Internet expansion plans up for debate in Texas legislature
WACO, Texas (KWTX) - The pandemic pulled back the curtain on the problems people have getting online. Some rural areas struggled to access the basics, once the world went virtual last March.
Jennifer Harris, state program director for Connected Nation Texas, a non-profit group that works with broadband, said even though internet access has always been a hot topic, the pandemic increased that.
Now, the state legislature is considering some options to make internet access better across the state. The legislature is considering multiple bills this year. One would create a rural broadband service program, and the other would create a broadband office.
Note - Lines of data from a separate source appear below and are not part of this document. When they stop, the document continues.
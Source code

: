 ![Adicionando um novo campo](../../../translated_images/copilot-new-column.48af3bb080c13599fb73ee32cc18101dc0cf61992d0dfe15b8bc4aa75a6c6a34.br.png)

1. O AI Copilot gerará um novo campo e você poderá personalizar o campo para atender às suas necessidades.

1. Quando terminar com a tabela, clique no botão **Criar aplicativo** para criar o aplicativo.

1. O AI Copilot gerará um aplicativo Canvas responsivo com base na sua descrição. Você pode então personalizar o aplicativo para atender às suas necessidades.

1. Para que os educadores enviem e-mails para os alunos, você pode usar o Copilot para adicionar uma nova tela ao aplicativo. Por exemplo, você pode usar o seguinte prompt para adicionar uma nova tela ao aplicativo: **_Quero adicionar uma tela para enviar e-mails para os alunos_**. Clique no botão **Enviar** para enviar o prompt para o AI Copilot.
According to a proposed bill, the office would help coordinate state agencies and local governments as they plan and deploy broadband projects, among other tasks.
The office would also help manage funds and awards allocated for projects, and help with federal funding.
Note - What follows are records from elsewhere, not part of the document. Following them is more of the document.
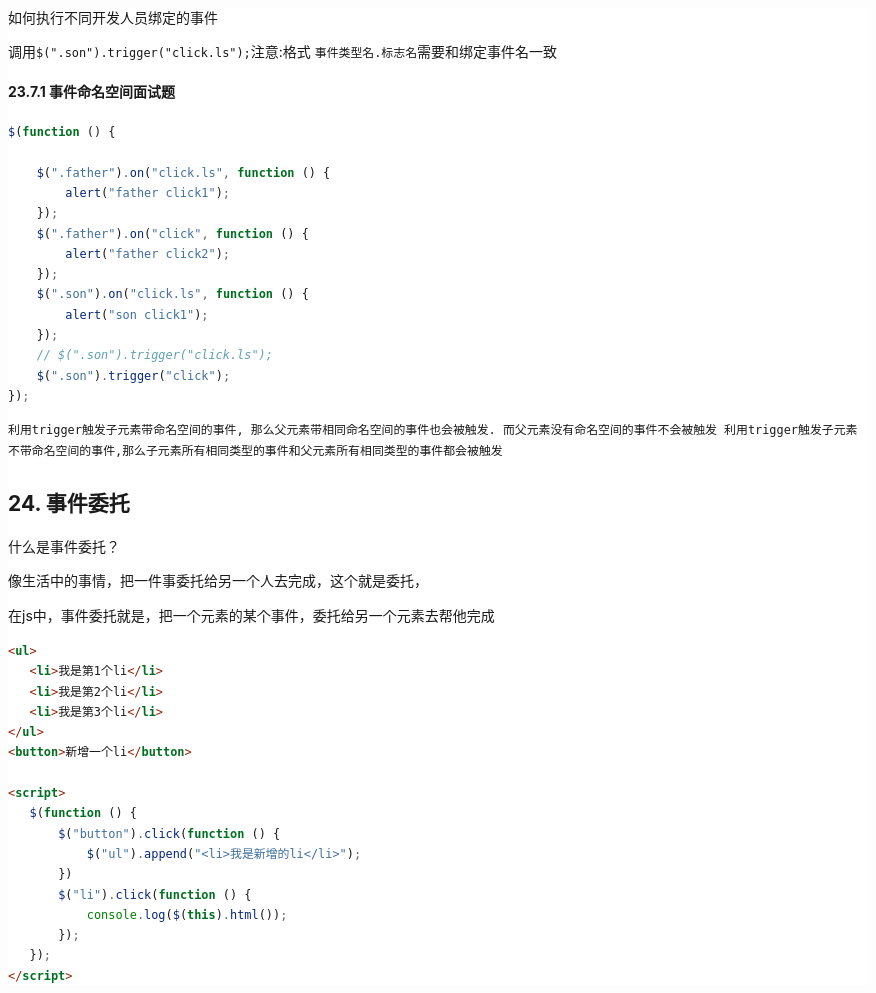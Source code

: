 

如何执行不同开发人员绑定的事件

调用`$(".son").trigger("click.ls");`注意:格式 `事件类型名.标志名`需要和绑定事件名一致

#### 23.7.1 事件命名空间面试题

```js
$(function () {

    $(".father").on("click.ls", function () {
        alert("father click1");
    });
    $(".father").on("click", function () {
        alert("father click2");
    });
    $(".son").on("click.ls", function () {
        alert("son click1");
    });
    // $(".son").trigger("click.ls");
    $(".son").trigger("click");
});

```

`利用trigger触发子元素带命名空间的事件, 那么父元素带相同命名空间的事件也会被触发. 而父元素没有命名空间的事件不会被触发
利用trigger触发子元素不带命名空间的事件,那么子元素所有相同类型的事件和父元素所有相同类型的事件都会被触发`



## 24. 事件委托



什么是事件委托？

像生活中的事情，把一件事委托给另一个人去完成，这个就是委托，

在js中，事件委托就是，把一个元素的某个事件，委托给另一个元素去帮他完成



 ```html
<ul>
    <li>我是第1个li</li>
    <li>我是第2个li</li>
    <li>我是第3个li</li>
</ul>
<button>新增一个li</button>

<script>
    $(function () {
        $("button").click(function () {
            $("ul").append("<li>我是新增的li</li>");
        })
        $("li").click(function () {
            console.log($(this).html());
        });
    });
</script>
 ```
Harris said almost the entire state has broadband available, but less than 70 percent of the state is actually subscribed to broadband. She said there could be a variety of reasons why.
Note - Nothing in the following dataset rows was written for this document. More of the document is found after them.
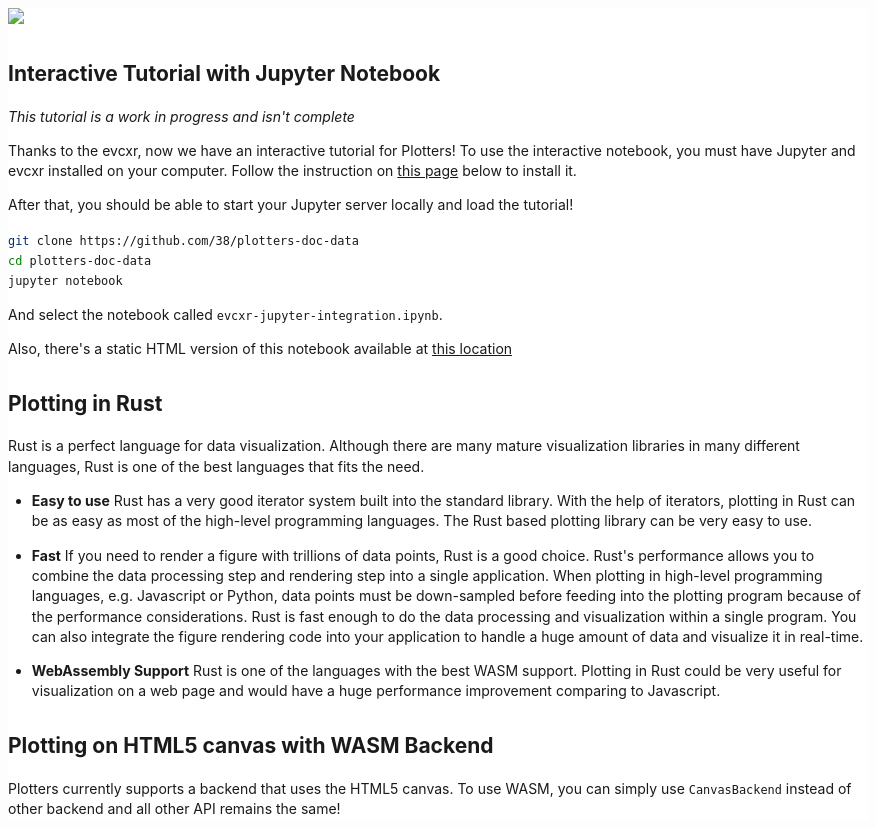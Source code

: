 <img src="https://plotters-rs.github.io/plotters-doc-data/evcxr_animation.gif" width="450px"></img>

## Interactive Tutorial with Jupyter Notebook

*This tutorial is a work in progress and isn't complete*

Thanks to the evcxr, now we have an interactive tutorial for Plotters!
To use the interactive notebook, you must have Jupyter and evcxr installed on your computer. 
Follow the instruction on [this page](https://github.com/google/evcxr/tree/master/evcxr_jupyter) below to install it.

After that, you should be able to start your Jupyter server locally and load the tutorial!

```bash
git clone https://github.com/38/plotters-doc-data
cd plotters-doc-data
jupyter notebook
```

And select the notebook called `evcxr-jupyter-integration.ipynb`.

Also, there's a static HTML version of this notebook available at [this location](https://plotters-rs.github.io/plotters-doc-data/evcxr-jupyter-integration.html)

## Plotting in Rust

Rust is a perfect language for data visualization. Although there are many mature visualization libraries in many different languages, Rust is one of the best languages that fits the need.

* **Easy to use** Rust has a very good iterator system built into the standard library. With the help of iterators,
plotting in Rust can be as easy as most of the high-level programming languages. The Rust based plotting library
can be very easy to use.

* **Fast** If you need to render a figure with trillions of data points, 
Rust is a good choice. Rust's performance allows you to combine the data processing step 
and rendering step into a single application. When plotting in high-level programming languages,
e.g. Javascript or Python, data points must be down-sampled before feeding into the plotting 
program because of the performance considerations. Rust is fast enough to do the data processing and visualization 
within a single program. You can also integrate the 
figure rendering code into your application to handle a huge amount of data and visualize it in real-time.

* **WebAssembly Support** Rust is one of the languages with the best WASM support. Plotting in Rust could be 
very useful for visualization on a web page and would have a huge performance improvement comparing to Javascript.

## Plotting on HTML5 canvas with WASM Backend

Plotters currently supports a backend that uses the HTML5 canvas. To use WASM, you can simply use 
`CanvasBackend` instead of other backend and all other API remains the same!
“If you do have it, and you can’t afford it, you don’t have a device, you don’t have the digital literacy skills,” Harris said. “All of those things and a bunch of other reasons can prevent you from subscribing, but at the end of the day, you don’t have internet.”
Doc Anderson, who represents the 56th house district in Texas, said he sees broadband as a major issue affecting Texans. Anderson said internet access is important for quality of life. He added that the plans in the legislature can help close the digital gap.
“We have to kind of develop a plan for broadband and an offer for broadband and try and work on things that allow us to bring in revenue, grants, federal funds to make sure we can match that and close a digital gap,” Anderson said.
Harris said Connected Nation Texas is working with counties throughout Texas to help collect data about internet availability. That will then be turned into a community technology action plan. Harris said those plans will be helpful if the state develops a broadband plan.